Rhodes is said to have been colonised at the time of the Dorian
migrations by Argive Dorians from Epidauros, who were Herakleidai of
of the family of Tlepolemos. They founded a confederacy of three
cities, Kameiros, Lindos, and Ialysos. Ialysos was then ruled by
the dynasty of the Eratidai. Their kingly power had now been extinct
two hundred years, but the family was still pre-eminent in the state.
Of this family was Diagoras, and probably the ode was sung at a
family festival; but it commemorates the glories of the island generally.

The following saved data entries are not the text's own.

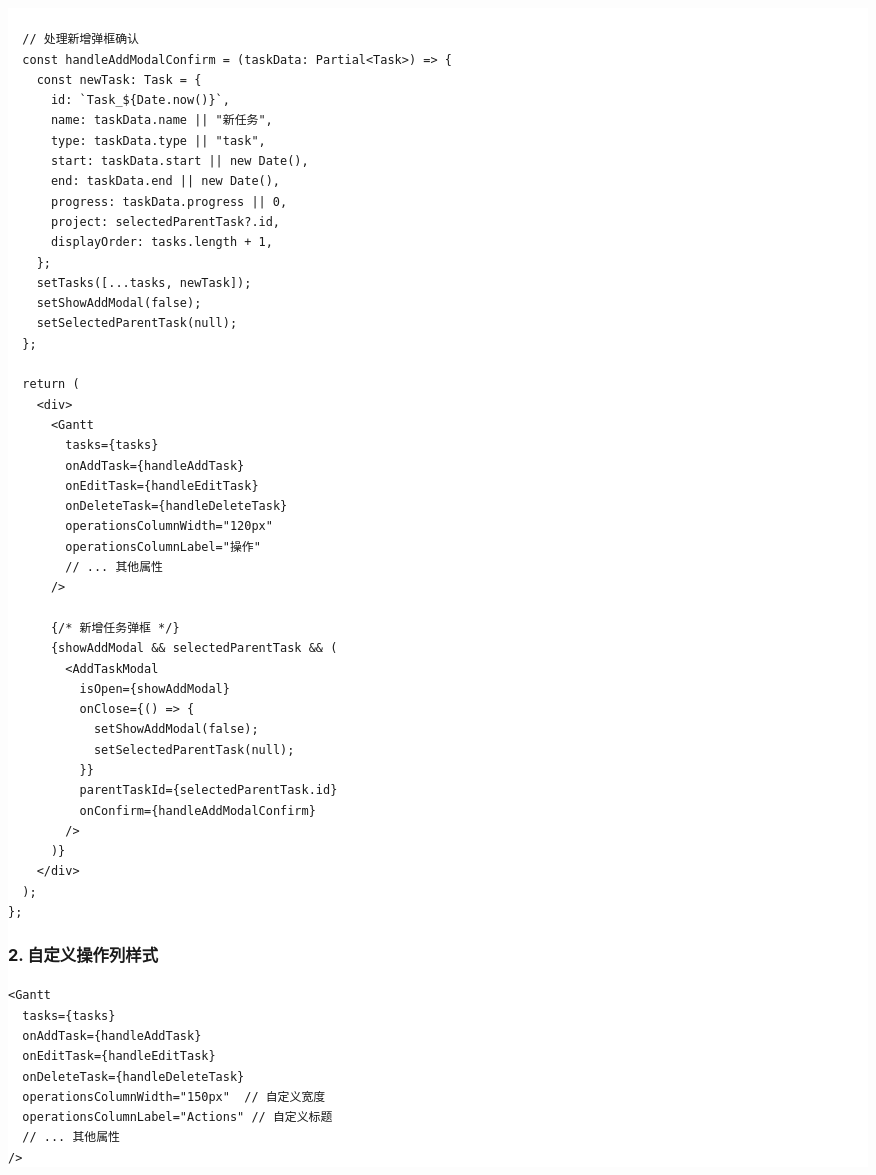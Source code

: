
 ```tsx

  // 处理新增弹框确认
  const handleAddModalConfirm = (taskData: Partial<Task>) => {
    const newTask: Task = {
      id: `Task_${Date.now()}`,
      name: taskData.name || "新任务",
      type: taskData.type || "task",
      start: taskData.start || new Date(),
      end: taskData.end || new Date(),
      progress: taskData.progress || 0,
      project: selectedParentTask?.id,
      displayOrder: tasks.length + 1,
    };
    setTasks([...tasks, newTask]);
    setShowAddModal(false);
    setSelectedParentTask(null);
  };

  return (
    <div>
      <Gantt
        tasks={tasks}
        onAddTask={handleAddTask}
        onEditTask={handleEditTask}
        onDeleteTask={handleDeleteTask}
        operationsColumnWidth="120px"
        operationsColumnLabel="操作"
        // ... 其他属性
      />
      
      {/* 新增任务弹框 */}
      {showAddModal && selectedParentTask && (
        <AddTaskModal
          isOpen={showAddModal}
          onClose={() => {
            setShowAddModal(false);
            setSelectedParentTask(null);
          }}
          parentTaskId={selectedParentTask.id}
          onConfirm={handleAddModalConfirm}
        />
      )}
    </div>
  );
};
```

### 2. 自定义操作列样式

```tsx
<Gantt
  tasks={tasks}
  onAddTask={handleAddTask}
  onEditTask={handleEditTask}
  onDeleteTask={handleDeleteTask}
  operationsColumnWidth="150px"  // 自定义宽度
  operationsColumnLabel="Actions" // 自定义标题
  // ... 其他属性
/>
```
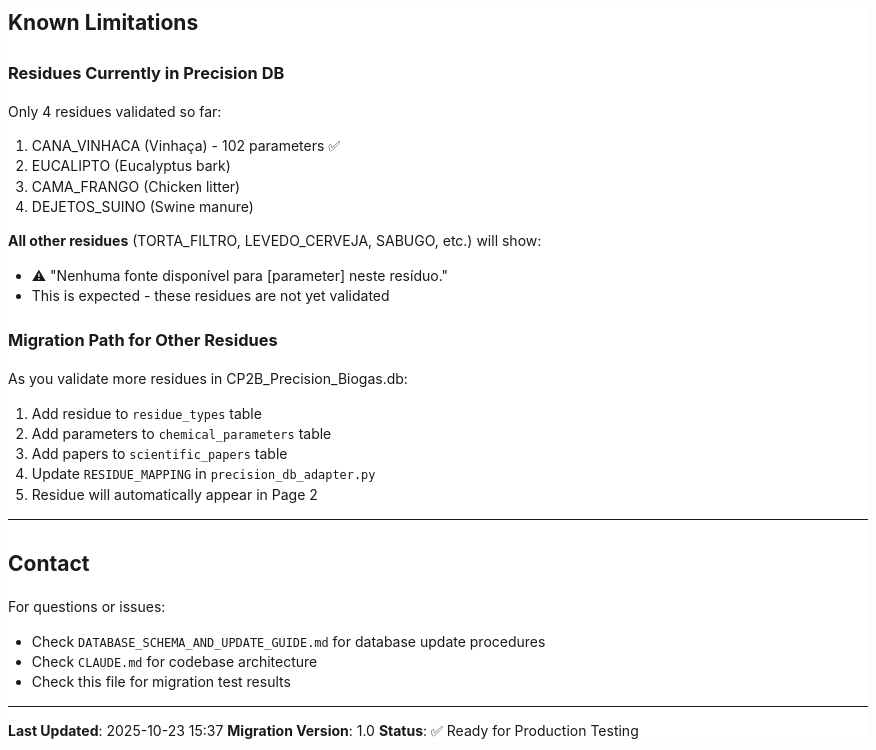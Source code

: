 
## Known Limitations

### Residues Currently in Precision DB
Only 4 residues validated so far:
1. CANA_VINHACA (Vinhaça) - 102 parameters ✅
2. EUCALIPTO (Eucalyptus bark)
3. CAMA_FRANGO (Chicken litter)
4. DEJETOS_SUINO (Swine manure)

**All other residues** (TORTA_FILTRO, LEVEDO_CERVEJA, SABUGO, etc.) will show:
- ⚠️ "Nenhuma fonte disponível para [parameter] neste resíduo."
- This is expected - these residues are not yet validated

### Migration Path for Other Residues
As you validate more residues in CP2B_Precision_Biogas.db:
1. Add residue to `residue_types` table
2. Add parameters to `chemical_parameters` table
3. Add papers to `scientific_papers` table
4. Update `RESIDUE_MAPPING` in `precision_db_adapter.py`
5. Residue will automatically appear in Page 2

---

## Contact

For questions or issues:
- Check `DATABASE_SCHEMA_AND_UPDATE_GUIDE.md` for database update procedures
- Check `CLAUDE.md` for codebase architecture
- Check this file for migration test results

---

**Last Updated**: 2025-10-23 15:37
**Migration Version**: 1.0
**Status**: ✅ Ready for Production Testing
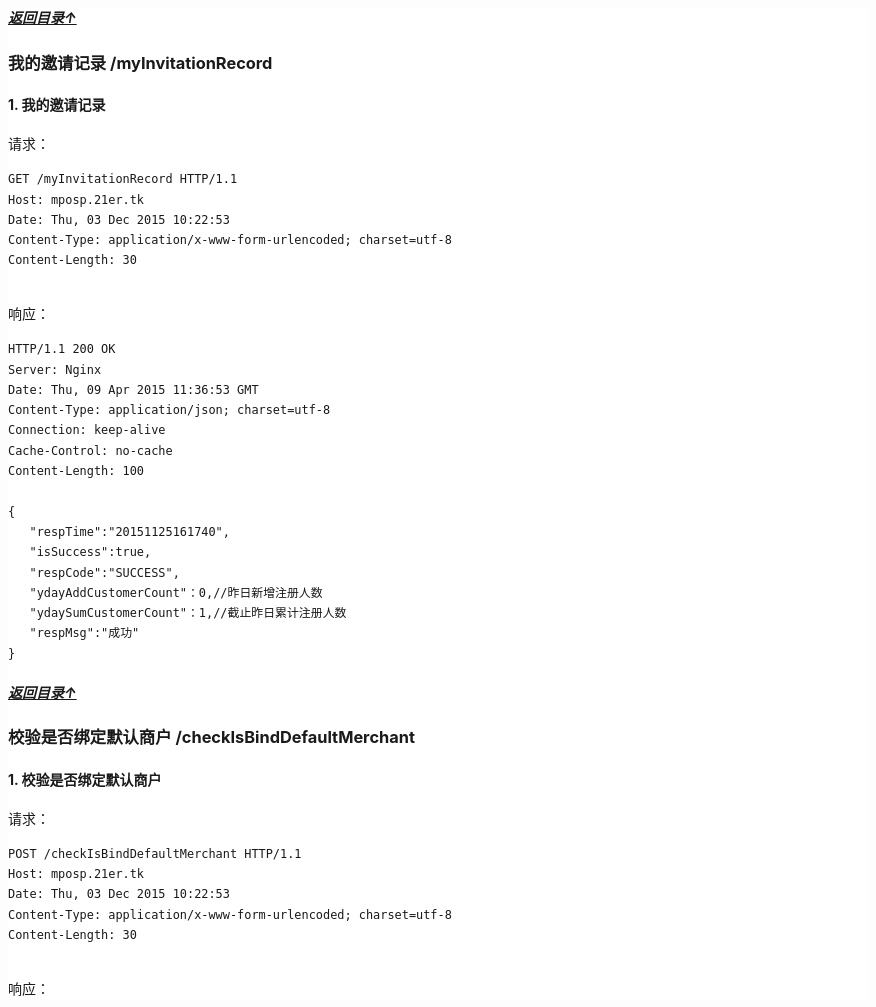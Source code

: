 ##### [返回目录↑](#content-title)
<a id="myInvitationRecord"></a>
### 我的邀请记录 /myInvitationRecord
#### 1\. 我的邀请记录
请求：  
```
GET /myInvitationRecord HTTP/1.1
Host: mposp.21er.tk
Date: Thu, 03 Dec 2015 10:22:53
Content-Type: application/x-www-form-urlencoded; charset=utf-8
Content-Length: 30


```
响应： 

```
HTTP/1.1 200 OK
Server: Nginx
Date: Thu, 09 Apr 2015 11:36:53 GMT
Content-Type: application/json; charset=utf-8
Connection: keep-alive
Cache-Control: no-cache
Content-Length: 100

{
   "respTime":"20151125161740",
   "isSuccess":true,
   "respCode":"SUCCESS",
   "ydayAddCustomerCount"：0,//昨日新增注册人数
   "ydaySumCustomerCount"：1,//截止昨日累计注册人数
   "respMsg":"成功"
}
```

##### [返回目录↑](#content-title)
<a id="checkIsBindDefaultMerchant"></a>
### 校验是否绑定默认商户 /checkIsBindDefaultMerchant
#### 1\. 校验是否绑定默认商户
请求：  
```
POST /checkIsBindDefaultMerchant HTTP/1.1
Host: mposp.21er.tk
Date: Thu, 03 Dec 2015 10:22:53
Content-Type: application/x-www-form-urlencoded; charset=utf-8
Content-Length: 30


```
响应： 
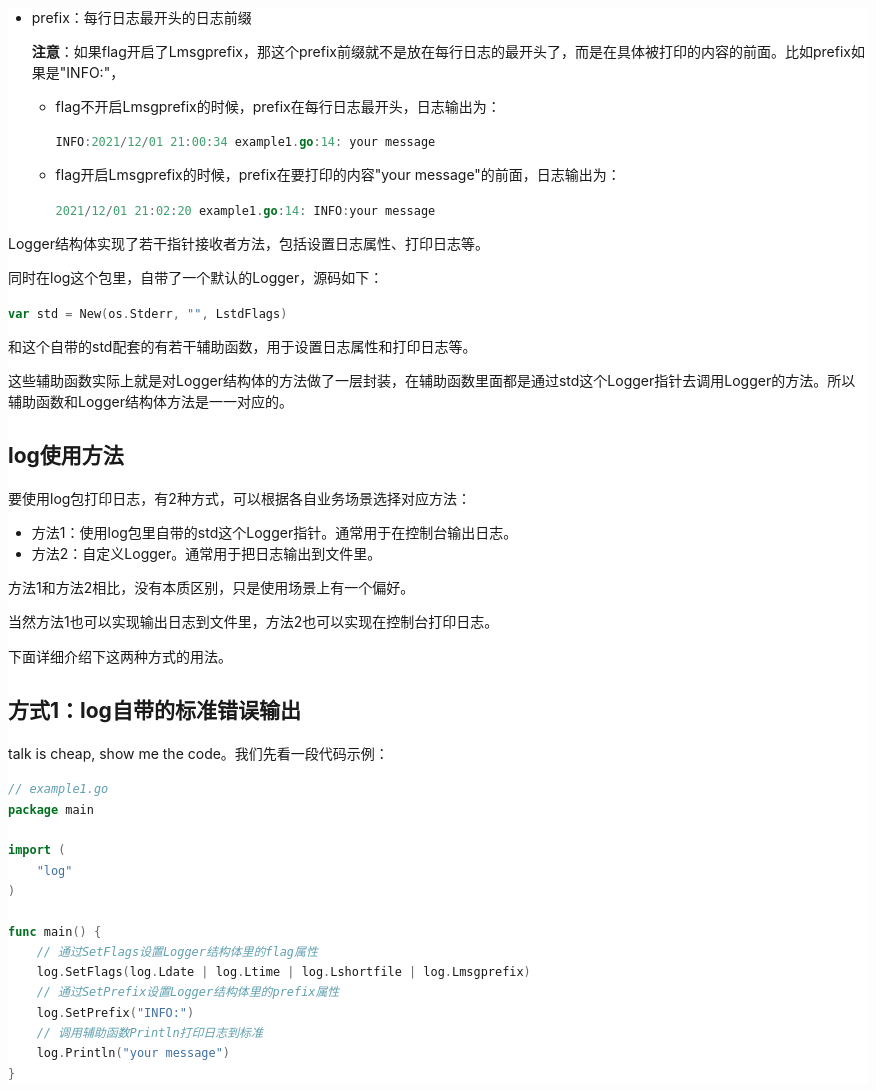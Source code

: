   

* prefix：每行日志最开头的日志前缀

  **注意**：如果flag开启了Lmsgprefix，那这个prefix前缀就不是放在每行日志的最开头了，而是在具体被打印的内容的前面。比如prefix如果是"INFO:"，
  
  * flag不开启Lmsgprefix的时候，prefix在每行日志最开头，日志输出为：
  
    ```go
    INFO:2021/12/01 21:00:34 example1.go:14: your message
    ```
  
  * flag开启Lmsgprefix的时候，prefix在要打印的内容"your message"的前面，日志输出为：
  
    ```go
    2021/12/01 21:02:20 example1.go:14: INFO:your message
    ```
  
    

Logger结构体实现了若干指针接收者方法，包括设置日志属性、打印日志等。

同时在log这个包里，自带了一个默认的Logger，源码如下：

```go
var std = New(os.Stderr, "", LstdFlags)
```

和这个自带的std配套的有若干辅助函数，用于设置日志属性和打印日志等。

这些辅助函数实际上就是对Logger结构体的方法做了一层封装，在辅助函数里面都是通过std这个Logger指针去调用Logger的方法。所以辅助函数和Logger结构体方法是一一对应的。



## log使用方法

要使用log包打印日志，有2种方式，可以根据各自业务场景选择对应方法：

* 方法1：使用log包里自带的std这个Logger指针。通常用于在控制台输出日志。
* 方法2：自定义Logger。通常用于把日志输出到文件里。

方法1和方法2相比，没有本质区别，只是使用场景上有一个偏好。

当然方法1也可以实现输出日志到文件里，方法2也可以实现在控制台打印日志。

下面详细介绍下这两种方式的用法。



## 方式1：log自带的标准错误输出

talk is cheap, show me the code。我们先看一段代码示例：

```go
// example1.go
package main

import (
	"log"
)

func main() {
	// 通过SetFlags设置Logger结构体里的flag属性
	log.SetFlags(log.Ldate | log.Ltime | log.Lshortfile | log.Lmsgprefix)
	// 通过SetPrefix设置Logger结构体里的prefix属性
	log.SetPrefix("INFO:")
	// 调用辅助函数Println打印日志到标准
	log.Println("your message")
}
```

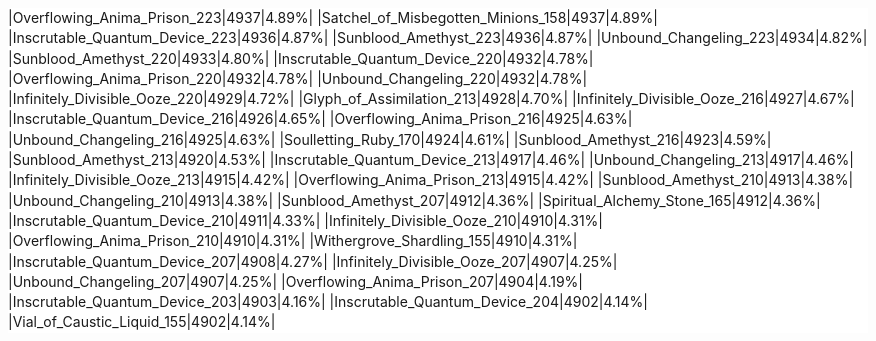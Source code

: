 |Overflowing_Anima_Prison_223|4937|4.89%|
|Satchel_of_Misbegotten_Minions_158|4937|4.89%|
|Inscrutable_Quantum_Device_223|4936|4.87%|
|Sunblood_Amethyst_223|4936|4.87%|
|Unbound_Changeling_223|4934|4.82%|
|Sunblood_Amethyst_220|4933|4.80%|
|Inscrutable_Quantum_Device_220|4932|4.78%|
|Overflowing_Anima_Prison_220|4932|4.78%|
|Unbound_Changeling_220|4932|4.78%|
|Infinitely_Divisible_Ooze_220|4929|4.72%|
|Glyph_of_Assimilation_213|4928|4.70%|
|Infinitely_Divisible_Ooze_216|4927|4.67%|
|Inscrutable_Quantum_Device_216|4926|4.65%|
|Overflowing_Anima_Prison_216|4925|4.63%|
|Unbound_Changeling_216|4925|4.63%|
|Soulletting_Ruby_170|4924|4.61%|
|Sunblood_Amethyst_216|4923|4.59%|
|Sunblood_Amethyst_213|4920|4.53%|
|Inscrutable_Quantum_Device_213|4917|4.46%|
|Unbound_Changeling_213|4917|4.46%|
|Infinitely_Divisible_Ooze_213|4915|4.42%|
|Overflowing_Anima_Prison_213|4915|4.42%|
|Sunblood_Amethyst_210|4913|4.38%|
|Unbound_Changeling_210|4913|4.38%|
|Sunblood_Amethyst_207|4912|4.36%|
|Spiritual_Alchemy_Stone_165|4912|4.36%|
|Inscrutable_Quantum_Device_210|4911|4.33%|
|Infinitely_Divisible_Ooze_210|4910|4.31%|
|Overflowing_Anima_Prison_210|4910|4.31%|
|Withergrove_Shardling_155|4910|4.31%|
|Inscrutable_Quantum_Device_207|4908|4.27%|
|Infinitely_Divisible_Ooze_207|4907|4.25%|
|Unbound_Changeling_207|4907|4.25%|
|Overflowing_Anima_Prison_207|4904|4.19%|
|Inscrutable_Quantum_Device_203|4903|4.16%|
|Inscrutable_Quantum_Device_204|4902|4.14%|
|Vial_of_Caustic_Liquid_155|4902|4.14%|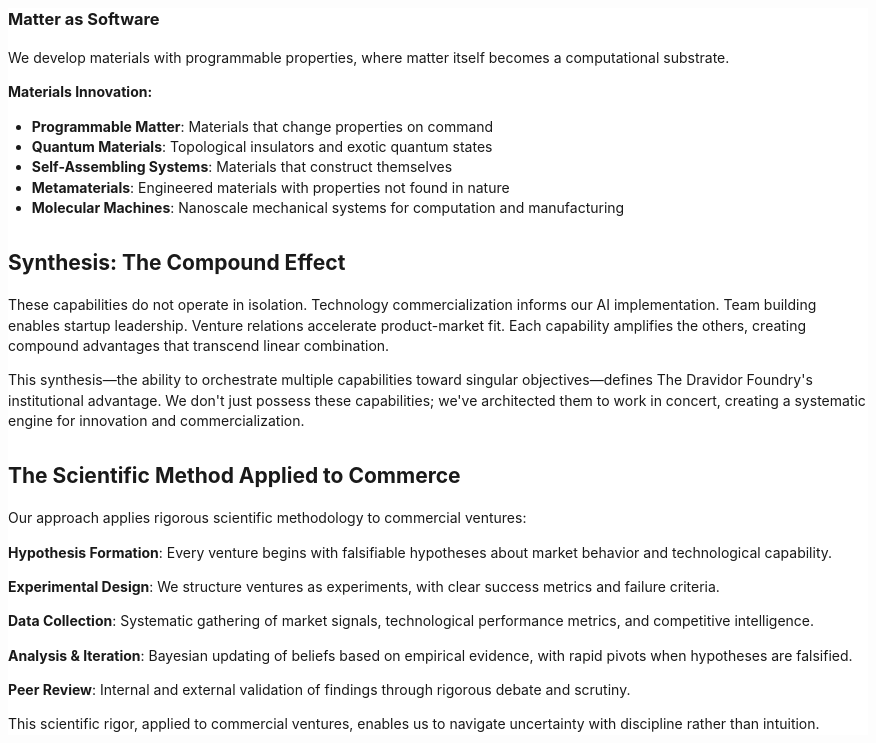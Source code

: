 ### Matter as Software

We develop materials with programmable properties, where matter itself becomes a computational substrate.

**Materials Innovation:**
- **Programmable Matter**: Materials that change properties on command
- **Quantum Materials**: Topological insulators and exotic quantum states
- **Self-Assembling Systems**: Materials that construct themselves
- **Metamaterials**: Engineered materials with properties not found in nature
- **Molecular Machines**: Nanoscale mechanical systems for computation and manufacturing

## Synthesis: The Compound Effect

These capabilities do not operate in isolation. Technology commercialization informs our AI implementation. Team building enables startup leadership. Venture relations accelerate product-market fit. Each capability amplifies the others, creating compound advantages that transcend linear combination.

This synthesis—the ability to orchestrate multiple capabilities toward singular objectives—defines The Dravidor Foundry's institutional advantage. We don't just possess these capabilities; we've architected them to work in concert, creating a systematic engine for innovation and commercialization.

## The Scientific Method Applied to Commerce

Our approach applies rigorous scientific methodology to commercial ventures:

**Hypothesis Formation**: Every venture begins with falsifiable hypotheses about market behavior and technological capability.

**Experimental Design**: We structure ventures as experiments, with clear success metrics and failure criteria.

**Data Collection**: Systematic gathering of market signals, technological performance metrics, and competitive intelligence.

**Analysis & Iteration**: Bayesian updating of beliefs based on empirical evidence, with rapid pivots when hypotheses are falsified.

**Peer Review**: Internal and external validation of findings through rigorous debate and scrutiny.

This scientific rigor, applied to commercial ventures, enables us to navigate uncertainty with discipline rather than intuition.
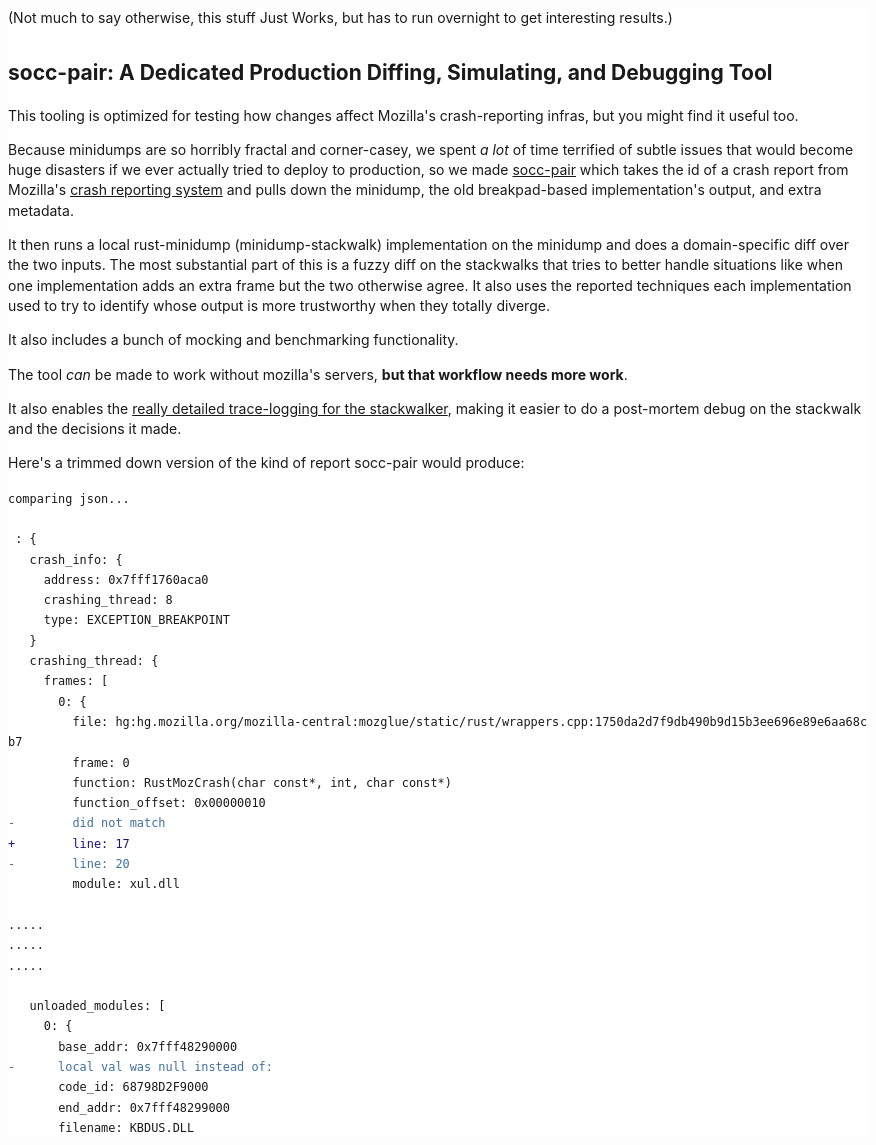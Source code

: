 (Not much to say otherwise, this stuff Just Works, but has to run overnight to get interesting results.)





## socc-pair: A Dedicated Production Diffing, Simulating, and Debugging Tool

This tooling is optimized for testing how changes affect Mozilla's crash-reporting infras, but you might find it useful too.

Because minidumps are so horribly fractal and corner-casey, we spent *a lot* of time terrified of subtle issues that would become huge disasters if we ever actually tried to deploy to production, so we made [socc-pair](https://github.com/Gankra/socc-pair/) which takes the id of a crash report from Mozilla's [crash reporting system](https://crash-stats.mozilla.org/) and pulls down the minidump, the old breakpad-based implementation's output, and extra metadata.

It then runs a local rust-minidump (minidump-stackwalk) implementation on the minidump and does a domain-specific diff over the two inputs. The most substantial part of this is a fuzzy diff on the stackwalks that tries to better handle situations like when one implementation adds an extra frame but the two otherwise agree. It also uses the reported techniques each implementation used to try to identify whose output is more trustworthy when they totally diverge.

It also includes a bunch of mocking and benchmarking functionality.

The tool *can* be made to work without mozilla's servers, **but that workflow needs more work**.

It also enables the [really detailed trace-logging for the stackwalker](https://github.com/luser/rust-minidump/tree/master/minidump-stackwalk#debugging-stackwalking), making it easier to do a post-mortem debug on the stackwalk and the decisions it made.

Here's a trimmed down version of the kind of report socc-pair would produce:

```diff
comparing json...

 : {
   crash_info: {
     address: 0x7fff1760aca0
     crashing_thread: 8
     type: EXCEPTION_BREAKPOINT
   }
   crashing_thread: {
     frames: [
       0: {
         file: hg:hg.mozilla.org/mozilla-central:mozglue/static/rust/wrappers.cpp:1750da2d7f9db490b9d15b3ee696e89e6aa68cb7
         frame: 0
         function: RustMozCrash(char const*, int, char const*)
         function_offset: 0x00000010
-        did not match
+        line: 17
-        line: 20
         module: xul.dll

.....
.....
.....

   unloaded_modules: [
     0: {
       base_addr: 0x7fff48290000
-      local val was null instead of:
       code_id: 68798D2F9000
       end_addr: 0x7fff48299000
       filename: KBDUS.DLL
```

The Rhodians caused it to be engraved in letters of gold in the
temple of Athene at Lindos.

There is a noteworthy incident of the Peloponnesian war which should
be remembered in connection with this ode. In the year 406, fifty-eight
years after this victory of Diagoras, during the final and most
embittering agony of Athens, one Dorieus, a son of Diagoras, and himself
a famous athlete, was captured by the Athenians in a sea-fight.
It was then the custom either to release prisoners of war for a ransom
or else to put them to death. The Athenians asked no ransom of
Dorieus, but set him free on the spot.